** PROMPT **
Print every record exactly as it appears. Leave the pictures out.

** SUPPLIED DATA **
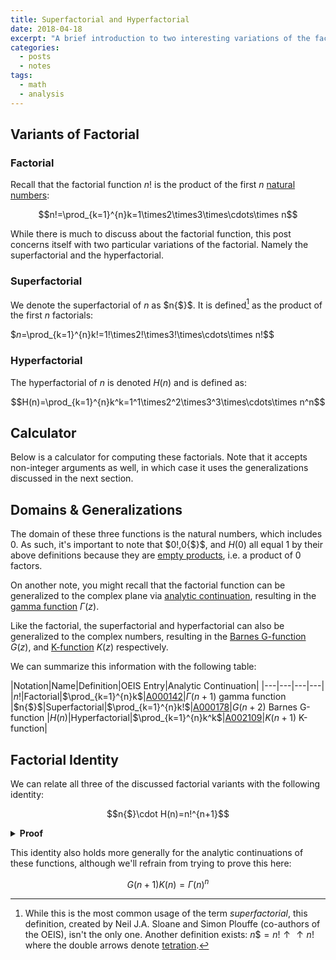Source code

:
 ```yaml
---
title: Superfactorial and Hyperfactorial
date: 2018-04-18
excerpt: "A brief introduction to two interesting variations of the factorial function: the superfactorial and hyperfactorial."
categories:
  - posts
  - notes
tags: 
  - math
  - analysis
---
```

## Variants of Factorial
### Factorial
Recall that the factorial function $n!$ is the product of the first $n$ [natural numbers](/natural-numbers):

$$n!=\prod_{k=1}^{n}k=1\times2\times3\times\cdots\times n$$

While there is much to discuss about the factorial function, this post concerns itself with two particular variations of the factorial. Namely the superfactorial and the hyperfactorial.

### Superfactorial
We denote the superfactorial of $n$ as $n{$}$. It is defined[^f1] as the product of the first $n$ factorials:

$$n$=\prod_{k=1}^{n}k!=1!\times2!\times3!\times\cdots\times n!$$

### Hyperfactorial
The hyperfactorial of $n$ is denoted $H(n)$ and is defined as:

$$H(n)=\prod_{k=1}^{n}k^k=1^1\times2^2\times3^3\times\cdots\times n^n$$

## Calculator
Below is a calculator for computing these factorials. Note that it accepts non-integer arguments as well, in which case it uses the generalizations discussed in the next section.

<script type="text/javascript" id="WolframAlphaScriptbcca7832d533f6081e71aec899cc33f0" src="//www.wolframalpha.com/widget/widget.jsp?id=bcca7832d533f6081e71aec899cc33f0"></script>

## Domains & Generalizations
The domain of these three functions is the natural numbers, which includes $0$. As such, it's important to note that $0!,0{$}$, and $H(0)$ all equal $1$ by their above definitions because they are [empty products](https://en.wikipedia.org/wiki/Empty_product), i.e. a product of 0 factors.

On another note, you might recall that the factorial function can be generalized to the complex plane via [analytic continuation](https://en.wikipedia.org/wiki/Analytic_continuation), resulting in the [gamma function](https://en.wikipedia.org/wiki/Gamma_function) $\Gamma(z)$.

Like the factorial, the superfactorial and hyperfactorial can also be generalized to the complex numbers, resulting in the [Barnes G-function](https://en.wikipedia.org/wiki/Barnes_G-function) $G(z)$, and [K-function](https://en.wikipedia.org/wiki/K-function) $K(z)$ respectively.

We can summarize this information with the following table:

|Notation|Name|Definition|OEIS Entry|Analytic Continuation|
|---|---|---|---|
|$n!$|Factorial|$\prod_{k=1}^{n}k$|[A000142](https://oeis.org/A000142)|$\Gamma(n+1)$ gamma function
|$n{$}$|Superfactorial|$\prod_{k=1}^{n}k!$|[A000178](https://oeis.org/A000178)|$G(n+2)$ Barnes G-function
|$H(n)$|Hyperfactorial|$\prod_{k=1}^{n}k^k$|[A002109](https://oeis.org/A002109)|$K(n+1)$ K-function|

## Factorial Identity
We can relate all three of the discussed factorial variants with the following identity:

$$n{$}\cdot H(n)=n!^{n+1}$$

<details>
<summary><strong>Proof</strong></summary>

We can prove the above statement, which we'll call $P(n)$, by induction:

$$P(n)\equiv n{$}\cdot H(n)=n!^{n+1}$$

First we multiply both sides of the equation by $(n+1)!(n+1)^{n+1}$:

$$\begin{align}n{$}\cdot H(n)&=n!^{n+1}\\
(n+1)!(n+1)^{n+1}& \ \ \ \ \ (n+1)!(n+1)^{n+1}
\end{align}$$

Now let's simplify the left hand side first. Notice that $n{\$}\cdot(n+1)!=(n+1){\$}$ and that $H(n)\cdot(n+1)^{n+1}=H(n+1)$. From this the left hand side simply becomes:

$$(n+1){$}\cdot H(n+1)$$

Now let's deal with right hand side. Notice that the expression can be rewritten as:

$$\begin{align}
n!^{n+1} \color{green}{(n+1)!}(n+1)^{n+1}&=n!^{n+1}\color{green}{n!(n+1)}(n+1)^{n+1}\\
&=n!^{n+2}(n+1)^{n+2}\\
&=(n+1)!^{n+2}\\
\end{align}$$

Putting the right and left hand sides back together we can see that we just proved $P(n+1)$:

$$P(n+1)\equiv(n+1){$}\cdot H(n+1)=(n+1)!^{n+2}$$

However $P(n+1)$ was proved under the assumption that $P(n)$ was true. Thus:

$$P(n)\implies P(n+1)$$

But, notice that $P(0)$ is true:

$$\begin{align}
P(0)&\equiv 0{$}\cdot H(0)=(0!)^{0+1}&\\
&\equiv1\cdot1=1&\text{(empty product is $1$)}\\
&\equiv T&
\end{align}$$

We thus have by induction:

$$\begin{align}
&P(n)\implies P(n+1)\\
&P(0)\\
\therefore\ &\hline{\forall n\in \mathbb{N},\ P(n)}\\
\end{align}$$
</details>
<p></p>

This identity also holds more generally for the analytic continuations of these functions, although we'll refrain from trying to prove this here:

$$G(n+1)K(n)=\Gamma(n)^{n}$$

<!-- footer -->

[^f1]: While this is the most common usage of the term *superfactorial*, this definition, created by Neil J.A. Sloane and Simon Plouffe (co-authors of the OEIS), isn't the only one. Another definition exists: $n{\$}=n!\uparrow\uparrow n!$ where the double arrows denote [tetration](https://en.wikipedia.org/wiki/Tetration).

** WORKED SOLUTION **
Source code

:
 ```yaml
---
title: Superfactorial and Hyperfactorial
date: 2018-04-18
excerpt: "A brief introduction to two interesting variations of the factorial function: the superfactorial and hyperfactorial."
categories:
  - posts
  - notes
tags: 
  - math
  - analysis
---
```

## Variants of Factorial
### Factorial
Recall that the factorial function $n!$ is the product of the first $n$ [natural numbers](/natural-numbers):

$$n!=\prod_{k=1}^{n}k=1\times2\times3\times\cdots\times n$$

While there is much to discuss about the factorial function, this post concerns itself with two particular variations of the factorial. Namely the superfactorial and the hyperfactorial.

### Superfactorial
We denote the superfactorial of $n$ as $n{$}$. It is defined[^f1] as the product of the first $n$ factorials:

$$n$=\prod_{k=1}^{n}k!=1!\times2!\times3!\times\cdots\times n!$$

### Hyperfactorial
The hyperfactorial of $n$ is denoted $H(n)$ and is defined as:

$$H(n)=\prod_{k=1}^{n}k^k=1^1\times2^2\times3^3\times\cdots\times n^n$$

## Calculator
Below is a calculator for computing these factorials. Note that it accepts non-integer arguments as well, in which case it uses the generalizations discussed in the next section.

<script type="text/javascript" id="WolframAlphaScriptbcca7832d533f6081e71aec899cc33f0" src="//www.wolframalpha.com/widget/widget.jsp?id=bcca7832d533f6081e71aec899cc33f0"></script>

## Domains & Generalizations
The domain of these three functions is the natural numbers, which includes $0$. As such, it's important to note that $0!,0{$}$, and $H(0)$ all equal $1$ by their above definitions because they are [empty products](https://en.wikipedia.org/wiki/Empty_product), i.e. a product of 0 factors.

On another note, you might recall that the factorial function can be generalized to the complex plane via [analytic continuation](https://en.wikipedia.org/wiki/Analytic_continuation), resulting in the [gamma function](https://en.wikipedia.org/wiki/Gamma_function) $\Gamma(z)$.

Like the factorial, the superfactorial and hyperfactorial can also be generalized to the complex numbers, resulting in the [Barnes G-function](https://en.wikipedia.org/wiki/Barnes_G-function) $G(z)$, and [K-function](https://en.wikipedia.org/wiki/K-function) $K(z)$ respectively.

We can summarize this information with the following table:

|Notation|Name|Definition|OEIS Entry|Analytic Continuation|
|---|---|---|---|
|$n!$|Factorial|$\prod_{k=1}^{n}k$|[A000142](https://oeis.org/A000142)|$\Gamma(n+1)$ gamma function
|$n{$}$|Superfactorial|$\prod_{k=1}^{n}k!$|[A000178](https://oeis.org/A000178)|$G(n+2)$ Barnes G-function
|$H(n)$|Hyperfactorial|$\prod_{k=1}^{n}k^k$|[A002109](https://oeis.org/A002109)|$K(n+1)$ K-function|

## Factorial Identity
We can relate all three of the discussed factorial variants with the following identity:

$$n{$}\cdot H(n)=n!^{n+1}$$

<details>
<summary><strong>Proof</strong></summary>

We can prove the above statement, which we'll call $P(n)$, by induction:

$$P(n)\equiv n{$}\cdot H(n)=n!^{n+1}$$

First we multiply both sides of the equation by $(n+1)!(n+1)^{n+1}$:

$$\begin{align}n{$}\cdot H(n)&=n!^{n+1}\\
(n+1)!(n+1)^{n+1}& \ \ \ \ \ (n+1)!(n+1)^{n+1}
\end{align}$$

Now let's simplify the left hand side first. Notice that $n{\$}\cdot(n+1)!=(n+1){\$}$ and that $H(n)\cdot(n+1)^{n+1}=H(n+1)$. From this the left hand side simply becomes:

$$(n+1){$}\cdot H(n+1)$$

Now let's deal with right hand side. Notice that the expression can be rewritten as:

$$\begin{align}
n!^{n+1} \color{green}{(n+1)!}(n+1)^{n+1}&=n!^{n+1}\color{green}{n!(n+1)}(n+1)^{n+1}\\
&=n!^{n+2}(n+1)^{n+2}\\
&=(n+1)!^{n+2}\\
\end{align}$$

Putting the right and left hand sides back together we can see that we just proved $P(n+1)$:

$$P(n+1)\equiv(n+1){$}\cdot H(n+1)=(n+1)!^{n+2}$$

However $P(n+1)$ was proved under the assumption that $P(n)$ was true. Thus:

$$P(n)\implies P(n+1)$$

But, notice that $P(0)$ is true:

$$\begin{align}
P(0)&\equiv 0{$}\cdot H(0)=(0!)^{0+1}&\\
&\equiv1\cdot1=1&\text{(empty product is $1$)}\\
&\equiv T&
\end{align}$$

We thus have by induction:

$$\begin{align}
&P(n)\implies P(n+1)\\
&P(0)\\
\therefore\ &\hline{\forall n\in \mathbb{N},\ P(n)}\\
\end{align}$$
</details>
<p></p>

This identity also holds more generally for the analytic continuations of these functions, although we'll refrain from trying to prove this here:

$$G(n+1)K(n)=\Gamma(n)^{n}$$

<!-- footer -->

[^f1]: While this is the most common usage of the term *superfactorial*, this definition, created by Neil J.A. Sloane and Simon Plouffe (co-authors of the OEIS), isn't the only one. Another definition exists: $n{\$}=n!\uparrow\uparrow n!$ where the double arrows denote [tetration](https://en.wikipedia.org/wiki/Tetration).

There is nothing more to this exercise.